Dr. Hance Clarke, medical director of the pain research unit at Toronto General Hospital, says around 18 per cent of the population struggle with chronic back pain.
Even without randomized clinical trials, Clarke said there are implications to understanding what happens differently between acute and chronic pain.
"This is a pretty landmark finding," he said in an interview with CBC News.
"To find a molecular basis that relates to those who will go on to have a chronic pain problem versus those who are going to avoid that should be taken pretty seriously."
New research suggests treating acute pain with anti-inflammatory drugs, such as ibuprofen, could have an unintended effect: increasing the chances of developing chronic pain.
Clarke says the mainstay treatment for a back injury should be heat, physiotherapy, stretching, massage and then potentially medication.
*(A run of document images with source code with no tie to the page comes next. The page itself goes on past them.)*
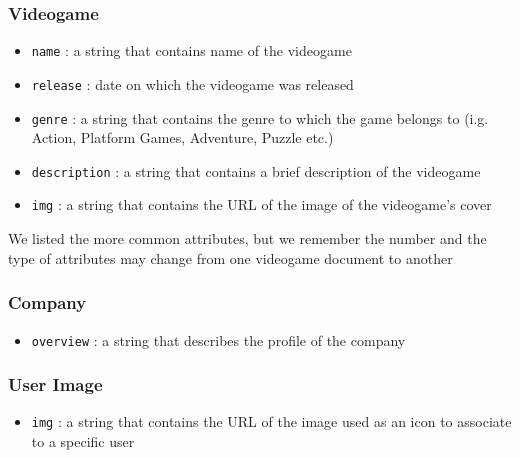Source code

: \subsubsection{Videogame}
\begin{itemize}
    \item \texttt{name} : a string that contains name of the videogame 
    \item \texttt{release} : date on which the videogame was released
    \item \texttt{genre} : a string that contains the genre to which the game belongs to (i.g. Action, Platform Games, Adventure, Puzzle etc.)
    \item \texttt{description} : a string that contains a brief description of the videogame
    \item \texttt{img} : a string that contains the URL of the image of the videogame's cover
\end{itemize}
We listed the more common attributes, but we remember the number and the type of attributes may change from one videogame document to another 
\subsubsection{Company}
\begin{itemize}
    \item \texttt{overview} : a string that describes the profile of the company
\end{itemize}
\subsubsection{User Image}
\begin{itemize}
    \item \texttt{img} : a string that contains the URL of the image used as an icon to associate to a specific user 
\end{itemize}


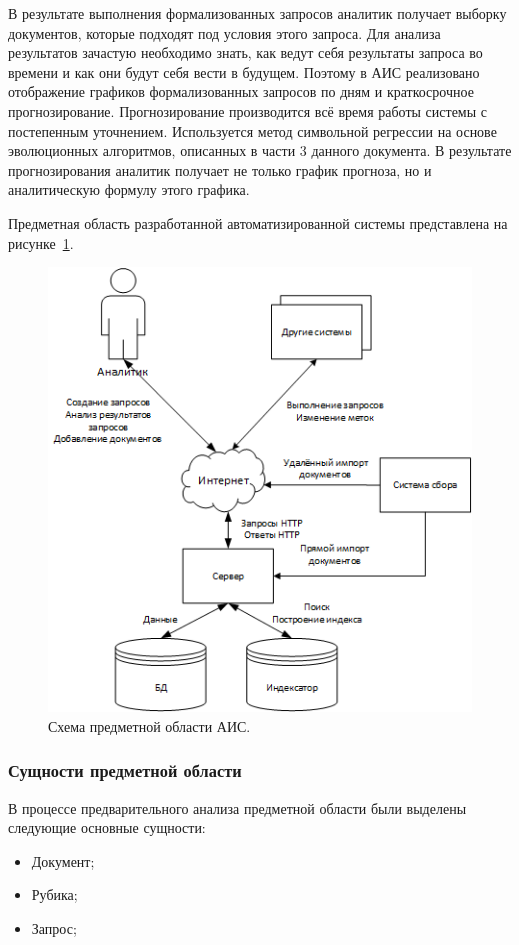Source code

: В результате выполнения формализованных запросов аналитик получает выборку документов, которые подходят под условия этого запроса. Для анализа результатов зачастую необходимо знать, как ведут себя результаты запроса во времени и как они будут себя вести в будущем. Поэтому в АИС реализовано отображение графиков формализованных запросов по дням и краткосрочное прогнозирование. Прогнозирование производится всё время работы системы с постепенным уточнением. Используется метод символьной регрессии на основе эволюционных алгоритмов, описанных в части 3 данного документа. В результате прогнозирования аналитик получает не только график прогноза, но и аналитическую формулу этого графика.

Предметная область разработанной автоматизированной системы представлена на
рисунке~\ref{figure:domain}.

\begin{figure}[!h]
\centering
\includegraphics{design/domain}
\caption{Схема предметной области АИС.}
\label{figure:domain}
\end{figure}

\subsubsection{Сущности предметной области}

В процессе предварительного анализа предметной области были выделены следующие основные сущности:
\begin{itemize}
\item Документ;
\item Рубика;
\item Запрос;
\end{itemize}

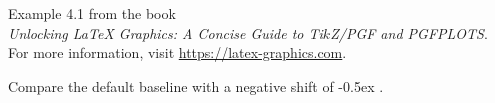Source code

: \documentclass{article}
\begin{document}
Example 4.1 from the book\\
\emph{Unlocking LaTeX Graphics: A Concise Guide to Ti$k$Z/PGF and PGFPLOTS}.\\
For more information, visit \url{https://latex-graphics.com}.
\par\bigskip

Compare the default baseline
with a negative shift of -0.5ex
.
\end{document}

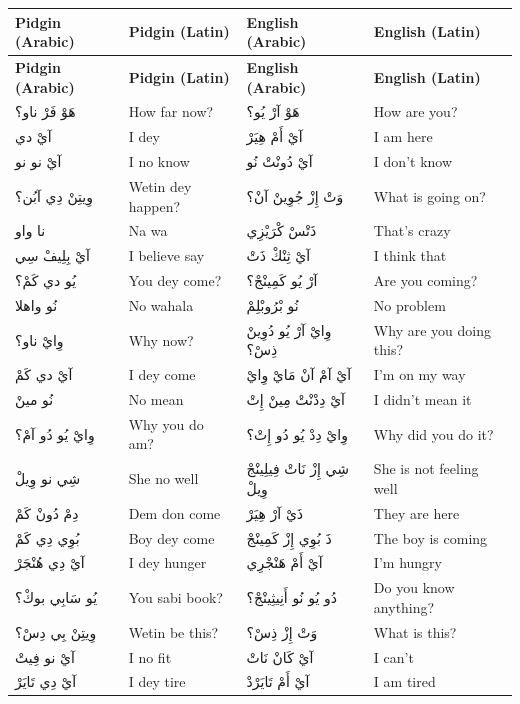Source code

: \documentclass[12pt]{article}
\begin{document}
\begin{longtable}{p{3.2cm} p{3.2cm} p{3.2cm} p{3.2cm}}
\textbf{Pidgin (Arabic)} & \textbf{Pidgin (Latin)} & \textbf{English (Arabic)} & \textbf{English (Latin)} \\ \hline
\endfirsthead
\textbf{Pidgin (Arabic)} & \textbf{Pidgin (Latin)} & \textbf{English (Arabic)} & \textbf{English (Latin)} \\ \hline
\endhead

هَوْ فَرْ ناو؟ & How far now? & هَوْ آرْ يُو؟ & How are you? \\
آيْ دي & I dey & آيْ أَمْ هِيَرْ & I am here \\
آيْ نو نو & I no know & آيْ دُونْتْ نُو & I don't know \\
وِيتِنْ دِي آبُن؟ & Wetin dey happen? & وَتْ إِزْ جُوِينْ آنْ؟ & What is going on? \\
نا واو & Na wa & ذَتْسْ كْرَيْزِي & That’s crazy \\
آيْ بِلِيفْ سِي & I believe say & آيْ ثِنْكْ ذَتْ & I think that \\
يُو دي كَمْ؟ & You dey come? & آرْ يُو كَمِينْجْ؟ & Are you coming? \\
نُو واهلا & No wahala & نُو بْرُوبْلِمْ & No problem \\
وِايْ ناو؟ & Why now? & وِايْ آرْ يُو دُوِينْ ذِسْ؟ & Why are you doing this? \\
آيْ دي كَمْ & I dey come & آيْ آمْ آنْ مَايْ وِايْ & I’m on my way \\
نُو مينْ & No mean & آيْ دِدْنْتْ مِينْ إِتْ & I didn’t mean it \\
وِايْ يُو دُو آمْ؟ & Why you do am? & وِايْ دِدْ يُو دُو إِتْ؟ & Why did you do it? \\
شِي نو وِيلْ & She no well & شِي إِزْ نَاتْ فِيلِينْجْ وِيلْ & She is not feeling well \\
دِمْ دُونْ كَمْ & Dem don come & ذَيْ آرْ هِيَرْ & They are here \\
بُوِي دِي كَمْ & Boy dey come & ذَ بُوِي إِزْ كَمِينْجْ & The boy is coming \\
آيْ دِي هُنْجَرْ & I dey hunger & آيْ أَمْ هَنْجْرِي & I’m hungry \\
يُو سَابِي بوكْ؟ & You sabi book? & دُو يُو نُو أَنِيثِينْجْ؟ & Do you know anything? \\
وِيتِنْ بِي دِسْ؟ & Wetin be this? & وَتْ إِزْ ذِسْ؟ & What is this? \\
آيْ نو فِيتْ & I no fit & آيْ كَانْ نَاتْ & I can’t \\
آيْ دِي تَايَرْ & I dey tire & آيْ أَمْ تَايَرْدْ & I am tired \\


\end{longtable}
\end{document}
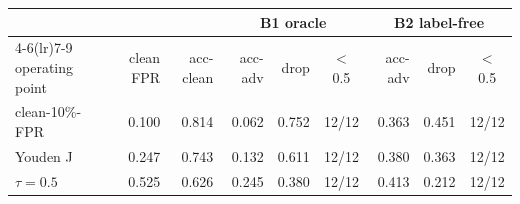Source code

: \footnotesize
\setlength{\tabcolsep}{5pt}
\begin{tabular}{@{}lrr rrc rrc@{}}
\toprule
 &  &  & \multicolumn{3}{c}{B1 oracle} & \multicolumn{3}{c}{B2 label-free} \\
\cmidrule(lr){4-6}\cmidrule(lr){7-9}
operating point & clean FPR & acc-clean & acc-adv & drop & $<$0.5 & acc-adv & drop & $<$0.5 \\
\midrule
clean-10\%-FPR & 0.100 & 0.814 & 0.062 & 0.752 & 12/12 & 0.363 & 0.451 & 12/12 \\
Youden J & 0.247 & 0.743 & 0.132 & 0.611 & 12/12 & 0.380 & 0.363 & 12/12 \\
$\tau{=}0.5$ & 0.525 & 0.626 & 0.245 & 0.380 & 12/12 & 0.413 & 0.212 & 12/12 \\
\bottomrule
\end{tabular}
"What these researchers showed was that, you know, we could trial other medications other than anti-inflammatory first potentially," he said.
Clarke says there's a natural immune response that needs to occur after injury.
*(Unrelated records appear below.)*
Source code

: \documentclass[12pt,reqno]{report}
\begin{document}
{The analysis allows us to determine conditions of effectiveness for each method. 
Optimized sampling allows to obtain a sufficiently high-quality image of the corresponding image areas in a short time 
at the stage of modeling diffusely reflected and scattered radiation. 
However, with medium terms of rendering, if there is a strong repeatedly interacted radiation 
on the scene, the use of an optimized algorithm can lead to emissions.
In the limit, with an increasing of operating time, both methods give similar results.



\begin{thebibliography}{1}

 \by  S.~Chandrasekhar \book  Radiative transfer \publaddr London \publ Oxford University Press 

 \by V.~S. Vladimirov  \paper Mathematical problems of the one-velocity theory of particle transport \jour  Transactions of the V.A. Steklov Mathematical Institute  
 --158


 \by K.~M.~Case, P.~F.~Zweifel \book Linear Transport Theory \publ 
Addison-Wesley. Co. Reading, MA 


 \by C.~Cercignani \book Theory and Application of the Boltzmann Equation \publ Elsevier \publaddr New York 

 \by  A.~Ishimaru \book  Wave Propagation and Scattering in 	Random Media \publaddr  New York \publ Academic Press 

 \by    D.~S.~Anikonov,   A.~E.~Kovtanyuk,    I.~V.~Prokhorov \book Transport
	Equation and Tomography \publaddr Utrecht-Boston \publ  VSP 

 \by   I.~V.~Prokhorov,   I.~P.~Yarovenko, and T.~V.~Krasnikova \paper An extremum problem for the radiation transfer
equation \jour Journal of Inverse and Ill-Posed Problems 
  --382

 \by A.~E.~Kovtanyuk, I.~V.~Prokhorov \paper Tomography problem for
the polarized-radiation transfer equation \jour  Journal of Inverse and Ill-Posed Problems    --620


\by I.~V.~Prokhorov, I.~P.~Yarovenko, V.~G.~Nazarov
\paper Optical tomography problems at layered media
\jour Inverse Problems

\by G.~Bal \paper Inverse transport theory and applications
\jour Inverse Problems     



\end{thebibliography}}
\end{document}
"We still need to really figure out at what point in time we should be intervening in that natural process, because it's clearly shown that if you have a high number of these white cells … that you may actually do better in the long run," he said.
Dr. Hance Clarke, director of pain services at the Toronto General Hospital, says the study has findings that should be taken seriously when it comes to chronic pain. (Dr. Hance Clarke)
But until the results are tested through human trials, Clarke still advises patients who can't get out of bed due to pain to take an anti-inflammatory drug to help themselves function again.
"We don't want the message to be … you should be in intractable pain for an extended period of time because this is the natural process," he said.
Clinical trial coming
Clarke says around 90 per cent of people with an acute injury will find their pain goes away.
Steven Katz, who lives in Toronto, is in the other 10 per cent; he's been having pain in his lower back for years and an action as simple as picking up a pencil can cause a flare-up.
Steve Katz suffers from chronic lower back pain. With this study's findings, he says he might wait longer before reaching for anti-inflammatory medication during his next flare-up. (Mark Bochsler/CBC)
"It's kind of like a stabbing pain and it gets to the point where I can't really walk," he said.
Katz sees his physiotherapist, Lauren Roberts, frequently for exercise and acupuncture. But on days when he can't get out of bed, he reaches for medication like Robax and Advil.
Now hearing about this study, Katz says he might wait longer before taking his painkiller medication.
"I'm not surprised…. At the same time, I'm allergic to pain," he said. "It depends on the level of pain, frankly."
Roberts, who founded the Running Physio clinic in Toronto, says she's not surprised by the study's findings either — especially since similar discussions were taking place in the sports medicine field in 2015.
Physiotherapist Lauren Roberts, who founded the Running Physio clinic in Toronto, says the sports medicine field has also been discussing the positive role inflammation may play in healing. (Mark Bochsler/CBC)
"There might be perhaps a negative side effect of taking NSAIDs [non-steroidal anti-inflammatory drugs], especially earlier in that inflammatory cycle that happens in the body. But people tend to not like to hear that, Roberts said.
"That first 24 to 48 [hours], I would say if you can get through it, try and see if you can."
Mogil says the team is preparing to confirm their work through randomized controlled trials with humans.
"What we're saying here is pretty radical…. It overturns decades of standard practice and extraordinary claims require extraordinary evidence," he said.
"We used to care basically entirely about what produces pain and all the research was on that, and now I think more people are realizing that maybe the better idea is to try to figure out why pain goes away."